(Dataset entries)
····················

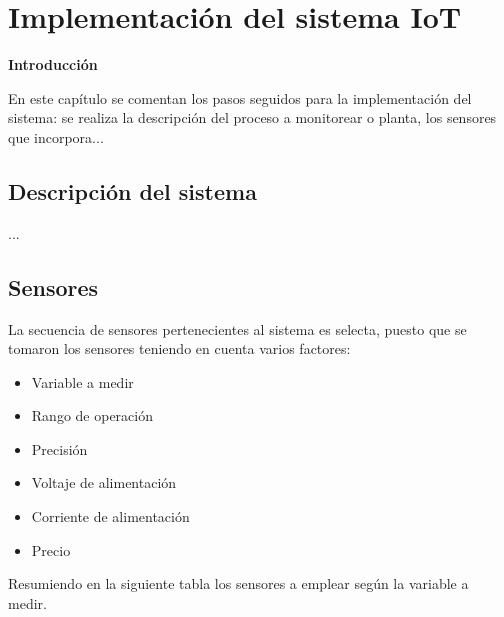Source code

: \chapter{Implementación del sistema IoT}\label{cap: }

        \textbf{\Large Introducción}\newline
        
        En este capítulo se comentan los pasos seguidos para la implementación del sistema: se realiza la descripción del proceso a monitorear o planta, los sensores que incorpora...

\section{Descripción del sistema}

    ...


\section{Sensores} \label{sec: sensores}

    La secuencia de sensores pertenecientes al sistema es selecta, puesto que se tomaron los sensores teniendo en cuenta varios factores:

    \begin{itemize}
        \item Variable a medir
        \item Rango de operación
        \item Precisión
        \item Voltaje de alimentación
        \item Corriente de alimentación
        \item Precio
    \end{itemize}

    \vspace{1cm}

    Resumiendo en la siguiente tabla los sensores a emplear según la variable a medir.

····················

* [Your objective]
Return the records above exactly as written, but without any of the pictures.

* [Exercise response]
Source code

: \chapter{Implementación del sistema IoT}\label{cap: }

        \textbf{\Large Introducción}\newline
        
        En este capítulo se comentan los pasos seguidos para la implementación del sistema: se realiza la descripción del proceso a monitorear o planta, los sensores que incorpora...

\section{Descripción del sistema}

    ...


\section{Sensores} \label{sec: sensores}

    La secuencia de sensores pertenecientes al sistema es selecta, puesto que se tomaron los sensores teniendo en cuenta varios factores:

    \begin{itemize}
        \item Variable a medir
        \item Rango de operación
        \item Precisión
        \item Voltaje de alimentación
        \item Corriente de alimentación
        \item Precio
    \end{itemize}

    \vspace{1cm}

    Resumiendo en la siguiente tabla los sensores a emplear según la variable a medir.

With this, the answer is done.